Snow, snow and more snow! It gets deeper and deeper and deeper as the Winter gets longer and longer and longer. This Winter is much like the paperwork in a government office – everything is in triplicate, including vehicles getting stuck in the ever deepening snow. Just last Saturday, January 15, 3 of the SnoBear all terrain tracked vehicles that also serve as mobile ice fishing houses were simultaneously stuck in the snowdrifts on Consolidated Lake, in the center of Rutland Township. First one of the vehicles, which are high flotation tracked vehicles with plenty of power that can get into places no other vehicle can reach, became mired in the snow, and the call went out for assistance. The only vehicle that can get to a SnoBear that is stuck in a place no other vehicle can get to is another SnoBear, but that SnoBear, too, bogged down in the snow when it reached its hapless predecessor. So, the call went out to a third SnoBear which also followed the example of its 2 predecessors, and got stuck in the snow. The three SnoBears, owned and operated by Brian Pherson, Denny Pherson and Mark Breker, all of Rutland, might have remained where they were until Spring but for the steely determination of the 3 men. By strength of will and brute force they managed to manhandle first one SnoBear, then another and finally all 3 back onto better footing and eventually out of the frosty grip of Old Man Winter. SnoBears and snowmobiles are about the only vehicles that can reach many of the large sloughs and smaller lakes that had been producing some nice walleyes and perch earlier in the Winter. Those who survive the ordeal of getting out onto the ice at Consolidated Lake have been rewarded with some nice walleyes, reports Kyle Mahrer. Wimps and whiners need not apply, though, as the going is tough, and it’s not for the faint of heart.

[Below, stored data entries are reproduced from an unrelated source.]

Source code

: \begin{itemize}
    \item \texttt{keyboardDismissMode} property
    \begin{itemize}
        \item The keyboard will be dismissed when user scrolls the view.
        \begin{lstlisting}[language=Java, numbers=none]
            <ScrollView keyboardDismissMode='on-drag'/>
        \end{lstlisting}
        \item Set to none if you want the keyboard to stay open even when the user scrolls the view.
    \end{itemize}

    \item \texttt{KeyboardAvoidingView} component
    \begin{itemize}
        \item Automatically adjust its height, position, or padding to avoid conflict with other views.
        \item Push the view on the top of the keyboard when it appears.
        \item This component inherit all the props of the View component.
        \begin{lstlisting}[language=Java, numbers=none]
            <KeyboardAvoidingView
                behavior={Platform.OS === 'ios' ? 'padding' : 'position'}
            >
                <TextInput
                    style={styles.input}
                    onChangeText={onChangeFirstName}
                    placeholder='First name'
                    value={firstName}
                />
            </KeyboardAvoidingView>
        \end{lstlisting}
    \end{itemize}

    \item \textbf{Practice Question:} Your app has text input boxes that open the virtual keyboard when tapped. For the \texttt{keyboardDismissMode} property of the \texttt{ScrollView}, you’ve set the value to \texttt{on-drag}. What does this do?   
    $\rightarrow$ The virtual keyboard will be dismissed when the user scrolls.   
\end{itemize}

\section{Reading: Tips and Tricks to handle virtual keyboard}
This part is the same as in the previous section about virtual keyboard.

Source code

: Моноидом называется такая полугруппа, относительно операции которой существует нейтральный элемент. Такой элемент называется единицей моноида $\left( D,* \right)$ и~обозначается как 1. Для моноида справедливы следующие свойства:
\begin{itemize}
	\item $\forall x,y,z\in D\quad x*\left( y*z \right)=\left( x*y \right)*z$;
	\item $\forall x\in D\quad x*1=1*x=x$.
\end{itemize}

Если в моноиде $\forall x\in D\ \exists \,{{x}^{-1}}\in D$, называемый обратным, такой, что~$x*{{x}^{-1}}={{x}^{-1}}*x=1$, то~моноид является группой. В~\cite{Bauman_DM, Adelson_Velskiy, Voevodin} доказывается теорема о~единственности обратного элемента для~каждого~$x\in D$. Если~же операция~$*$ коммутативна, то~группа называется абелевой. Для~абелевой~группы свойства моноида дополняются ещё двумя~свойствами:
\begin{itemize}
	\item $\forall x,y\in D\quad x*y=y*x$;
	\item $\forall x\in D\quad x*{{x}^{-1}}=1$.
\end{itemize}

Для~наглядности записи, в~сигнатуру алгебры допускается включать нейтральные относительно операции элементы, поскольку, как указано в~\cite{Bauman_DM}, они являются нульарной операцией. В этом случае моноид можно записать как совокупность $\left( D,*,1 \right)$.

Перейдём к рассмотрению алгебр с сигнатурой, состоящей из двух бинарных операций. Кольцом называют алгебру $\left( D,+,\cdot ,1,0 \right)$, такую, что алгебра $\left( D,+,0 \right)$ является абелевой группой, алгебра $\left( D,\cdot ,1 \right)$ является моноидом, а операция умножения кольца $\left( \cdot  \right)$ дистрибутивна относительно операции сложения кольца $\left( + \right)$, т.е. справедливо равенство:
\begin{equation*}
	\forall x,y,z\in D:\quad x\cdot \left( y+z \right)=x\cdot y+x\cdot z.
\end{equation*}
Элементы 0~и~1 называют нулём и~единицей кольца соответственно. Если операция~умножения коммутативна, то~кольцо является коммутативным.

Even the ice can be treacherous, though, reports Cam Gulleson. Last Thursday, January 13, he dropped a tracked Bobcat through the ice on a slough near the Gulleson farmyard 1½ mile east of town, plunging the normally sure footed vehicle into water that was almost, but not quite, deep enough to submerge the engine. Cam got out of the Bobcat and tried to pull it out of the water with a front wheel assist loader tractor, but that one had neither the weight nor the horsepower for the job. Finally, using the other tractor as an anchor, Cam used the bucket on the Bobcat to gradually pull the machine out of the icy water by hooking a chain to the bucket, with the other end fastened to the anchor tractor, and tipping the bucket back to gradually inch the Bobcat forward through the ice. Rehitching the chain every few feet, Cam was able to finally pull himself out. With both the starter and the alternator on the machine submerged, the tough little Bobcat kept running, though, and finally got the job done. Next stop for the Bobcat was the Gullesons’ farm shop, where it was pressure washed, inside and out, and immediately serviced. A few weeks earlier, Cam had gone through the ice with the front wheel assist loader tractor on a large slough on the old Brown Farm 3 miles east of Rutland while opening a hole in the ice to provide water for cattle. That time it took a big 4 wheel drive tractor to get the loader tractor out of the slough. Cameron is hoping to avoid the triplicate curse of another dunking this Winter.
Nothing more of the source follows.